Ich wurde mit dem Detektiv nicht warm, ...

Dieser Thriller ist spannend geschrieben, der Fall beängstigend realistisch geschildert und die Handlung rasant. Und doch hatte ich so meine Probleme mit dem Buch.
Ich wurde mit dem Detektiv nicht warm, er kam mir mit seinen Gedanken und seinem Verhalten nicht wirklich nahe und auch die Gefühle und das Innenleben der Entführungsopfer werden nicht so beschrieben, dass ich mir ein Bild von ihnen machen konnte.

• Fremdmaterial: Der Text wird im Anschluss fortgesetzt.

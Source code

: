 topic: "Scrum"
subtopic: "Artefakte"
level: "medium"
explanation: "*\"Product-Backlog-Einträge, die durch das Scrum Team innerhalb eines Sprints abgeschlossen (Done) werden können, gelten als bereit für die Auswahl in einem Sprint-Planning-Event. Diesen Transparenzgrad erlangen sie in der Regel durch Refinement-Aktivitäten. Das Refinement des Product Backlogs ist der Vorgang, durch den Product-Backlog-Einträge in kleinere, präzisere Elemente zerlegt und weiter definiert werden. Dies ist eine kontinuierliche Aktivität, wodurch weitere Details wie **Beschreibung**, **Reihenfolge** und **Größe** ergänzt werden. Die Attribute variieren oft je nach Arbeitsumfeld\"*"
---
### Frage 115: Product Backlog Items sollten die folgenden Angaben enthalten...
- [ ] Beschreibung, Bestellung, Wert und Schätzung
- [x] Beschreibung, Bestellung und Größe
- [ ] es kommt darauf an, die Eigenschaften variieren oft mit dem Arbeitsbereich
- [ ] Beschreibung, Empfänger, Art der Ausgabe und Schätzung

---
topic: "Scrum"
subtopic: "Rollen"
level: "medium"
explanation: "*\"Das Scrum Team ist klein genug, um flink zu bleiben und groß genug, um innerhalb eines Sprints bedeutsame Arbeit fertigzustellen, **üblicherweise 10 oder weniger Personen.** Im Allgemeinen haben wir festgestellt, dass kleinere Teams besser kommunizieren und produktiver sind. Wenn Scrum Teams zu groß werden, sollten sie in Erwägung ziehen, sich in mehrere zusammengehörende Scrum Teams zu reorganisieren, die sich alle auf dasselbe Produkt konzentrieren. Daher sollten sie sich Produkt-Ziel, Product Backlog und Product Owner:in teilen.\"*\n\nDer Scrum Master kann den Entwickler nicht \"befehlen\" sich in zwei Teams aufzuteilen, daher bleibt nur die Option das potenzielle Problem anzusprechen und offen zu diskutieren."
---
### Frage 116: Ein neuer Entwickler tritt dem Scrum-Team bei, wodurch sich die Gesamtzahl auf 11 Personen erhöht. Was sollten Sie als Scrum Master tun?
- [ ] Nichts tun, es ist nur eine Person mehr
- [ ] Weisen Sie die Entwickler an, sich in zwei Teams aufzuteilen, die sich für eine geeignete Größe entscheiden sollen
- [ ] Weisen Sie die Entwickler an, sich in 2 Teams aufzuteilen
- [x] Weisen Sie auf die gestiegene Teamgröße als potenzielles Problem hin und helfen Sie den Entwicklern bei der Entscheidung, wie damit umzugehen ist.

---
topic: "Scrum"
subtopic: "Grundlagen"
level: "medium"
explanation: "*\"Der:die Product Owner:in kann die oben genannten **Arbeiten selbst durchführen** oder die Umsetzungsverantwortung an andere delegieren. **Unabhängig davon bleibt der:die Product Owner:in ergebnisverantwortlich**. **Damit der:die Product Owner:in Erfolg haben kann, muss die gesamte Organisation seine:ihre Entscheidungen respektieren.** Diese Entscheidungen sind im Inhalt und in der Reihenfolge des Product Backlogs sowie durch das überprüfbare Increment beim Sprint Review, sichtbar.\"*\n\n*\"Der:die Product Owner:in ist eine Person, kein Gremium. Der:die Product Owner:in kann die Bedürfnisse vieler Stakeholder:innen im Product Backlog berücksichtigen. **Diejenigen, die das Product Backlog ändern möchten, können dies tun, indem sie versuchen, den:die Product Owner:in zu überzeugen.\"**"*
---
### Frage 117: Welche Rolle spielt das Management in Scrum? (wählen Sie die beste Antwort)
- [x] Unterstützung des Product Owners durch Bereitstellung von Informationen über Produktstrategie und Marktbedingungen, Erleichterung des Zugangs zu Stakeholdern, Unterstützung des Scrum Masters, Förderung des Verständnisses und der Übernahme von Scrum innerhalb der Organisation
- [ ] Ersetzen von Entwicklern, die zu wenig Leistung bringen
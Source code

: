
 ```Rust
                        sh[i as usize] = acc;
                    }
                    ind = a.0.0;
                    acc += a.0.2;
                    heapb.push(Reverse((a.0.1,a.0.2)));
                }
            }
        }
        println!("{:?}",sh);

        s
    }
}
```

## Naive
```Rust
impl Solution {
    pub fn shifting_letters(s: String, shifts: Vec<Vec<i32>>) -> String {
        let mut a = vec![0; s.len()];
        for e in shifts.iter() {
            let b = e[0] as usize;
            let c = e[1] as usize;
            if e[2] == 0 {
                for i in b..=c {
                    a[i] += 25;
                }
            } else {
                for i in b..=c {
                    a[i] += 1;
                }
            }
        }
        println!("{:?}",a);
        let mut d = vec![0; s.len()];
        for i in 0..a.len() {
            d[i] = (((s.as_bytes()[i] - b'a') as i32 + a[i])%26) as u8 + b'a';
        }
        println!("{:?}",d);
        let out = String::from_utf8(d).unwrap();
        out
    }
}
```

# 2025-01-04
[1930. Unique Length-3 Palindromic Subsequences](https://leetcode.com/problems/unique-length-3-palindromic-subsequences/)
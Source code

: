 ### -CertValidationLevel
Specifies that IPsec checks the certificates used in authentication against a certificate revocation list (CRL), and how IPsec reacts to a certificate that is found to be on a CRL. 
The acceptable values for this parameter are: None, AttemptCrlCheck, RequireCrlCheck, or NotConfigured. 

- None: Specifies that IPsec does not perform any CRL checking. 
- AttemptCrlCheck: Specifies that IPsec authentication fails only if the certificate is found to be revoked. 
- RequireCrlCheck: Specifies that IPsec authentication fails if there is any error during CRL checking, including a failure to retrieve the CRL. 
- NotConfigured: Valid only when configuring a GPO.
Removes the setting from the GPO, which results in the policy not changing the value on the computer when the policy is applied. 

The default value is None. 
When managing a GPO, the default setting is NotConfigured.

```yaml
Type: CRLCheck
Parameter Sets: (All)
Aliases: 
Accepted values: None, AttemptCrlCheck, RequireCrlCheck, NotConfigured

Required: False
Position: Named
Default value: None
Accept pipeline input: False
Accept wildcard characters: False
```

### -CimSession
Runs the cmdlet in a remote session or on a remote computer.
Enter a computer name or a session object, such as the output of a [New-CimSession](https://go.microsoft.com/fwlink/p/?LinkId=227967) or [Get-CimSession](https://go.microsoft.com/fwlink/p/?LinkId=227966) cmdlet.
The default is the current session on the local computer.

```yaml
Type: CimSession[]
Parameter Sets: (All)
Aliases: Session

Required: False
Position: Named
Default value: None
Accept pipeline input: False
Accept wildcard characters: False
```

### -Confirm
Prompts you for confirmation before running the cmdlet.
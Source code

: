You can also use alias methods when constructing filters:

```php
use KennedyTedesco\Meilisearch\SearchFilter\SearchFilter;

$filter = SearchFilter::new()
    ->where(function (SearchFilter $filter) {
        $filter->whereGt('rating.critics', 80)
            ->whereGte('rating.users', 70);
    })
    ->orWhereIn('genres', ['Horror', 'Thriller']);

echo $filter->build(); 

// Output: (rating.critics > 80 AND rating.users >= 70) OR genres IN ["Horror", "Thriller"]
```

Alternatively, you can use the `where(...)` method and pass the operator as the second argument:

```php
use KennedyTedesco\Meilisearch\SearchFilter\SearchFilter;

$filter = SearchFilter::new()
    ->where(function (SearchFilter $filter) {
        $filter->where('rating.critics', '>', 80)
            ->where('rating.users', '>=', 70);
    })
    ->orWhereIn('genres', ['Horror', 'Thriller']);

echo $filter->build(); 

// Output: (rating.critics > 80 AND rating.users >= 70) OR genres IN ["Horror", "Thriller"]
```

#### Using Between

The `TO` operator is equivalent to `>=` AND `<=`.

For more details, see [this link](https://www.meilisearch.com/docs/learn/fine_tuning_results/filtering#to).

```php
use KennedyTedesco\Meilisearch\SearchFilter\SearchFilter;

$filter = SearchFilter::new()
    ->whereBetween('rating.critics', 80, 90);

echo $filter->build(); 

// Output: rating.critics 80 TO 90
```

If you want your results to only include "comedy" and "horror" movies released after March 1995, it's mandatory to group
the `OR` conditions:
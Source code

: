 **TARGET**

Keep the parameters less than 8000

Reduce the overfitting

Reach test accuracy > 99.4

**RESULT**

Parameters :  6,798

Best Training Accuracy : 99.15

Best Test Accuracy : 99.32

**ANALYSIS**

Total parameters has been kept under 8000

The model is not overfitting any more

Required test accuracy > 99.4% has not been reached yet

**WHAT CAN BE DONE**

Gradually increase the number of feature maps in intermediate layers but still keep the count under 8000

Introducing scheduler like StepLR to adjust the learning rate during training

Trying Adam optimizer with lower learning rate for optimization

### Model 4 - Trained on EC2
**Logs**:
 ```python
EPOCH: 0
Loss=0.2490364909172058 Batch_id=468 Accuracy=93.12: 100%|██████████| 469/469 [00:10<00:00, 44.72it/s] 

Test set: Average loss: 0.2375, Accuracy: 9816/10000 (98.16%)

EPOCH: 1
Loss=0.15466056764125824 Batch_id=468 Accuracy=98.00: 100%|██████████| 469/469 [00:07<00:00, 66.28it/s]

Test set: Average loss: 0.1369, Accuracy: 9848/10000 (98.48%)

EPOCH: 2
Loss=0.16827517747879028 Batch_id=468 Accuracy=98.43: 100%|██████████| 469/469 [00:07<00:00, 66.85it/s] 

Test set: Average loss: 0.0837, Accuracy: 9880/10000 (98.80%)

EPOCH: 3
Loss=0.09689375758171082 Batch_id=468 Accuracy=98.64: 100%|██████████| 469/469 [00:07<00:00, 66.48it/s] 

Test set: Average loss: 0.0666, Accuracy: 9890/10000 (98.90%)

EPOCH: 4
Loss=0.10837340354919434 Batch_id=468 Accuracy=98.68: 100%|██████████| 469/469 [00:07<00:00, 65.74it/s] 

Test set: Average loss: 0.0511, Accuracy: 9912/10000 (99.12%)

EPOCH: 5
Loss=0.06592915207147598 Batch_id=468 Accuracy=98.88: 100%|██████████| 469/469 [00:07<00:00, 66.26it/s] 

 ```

Der Schreibstil ist flüssig und mitreißend und auch die Geschichte ist an und für sich handwerklich gut gemacht. Doch ich zweifelte mehrfach an den Inhalten. Ging Kayley freiwillig mit dem Entführer mit und warum schweigt Samantha über den damaligen Täter? Nach 20 Jahren sollte sie über die Sache sprechen können.

Bei den Charakteren erscheinen mir zu viele Personen auf einmal. Es fällt mir schwer, hier den Überblick zu behalten, wer zu den guten oder den bösen Menschen und Psychopathen zählt.
Warum wurde die Polizei nicht eingeschaltet, als eine Entführung sicher war? Hier kämpfen Nathan und Noreen an einsamer Front und sollen als Helden und Superermittler dargestellt werden. Insgesamt ist die Handlung durch die Zeitsprünge etwas unübersichtlich und wieso hängen genau diese beiden Fälle von Samantha und Kayley auch mit den beiden Hauptpersonen zusammen? Solche Zufälle mag ich bei Thrillern gar nicht.


Dieser Thriller hat mich verwirrt, wobei mir die Idee an sich gut gefallen hat, konnte die Umsetzung der Geschichte mich nicht überzeugen.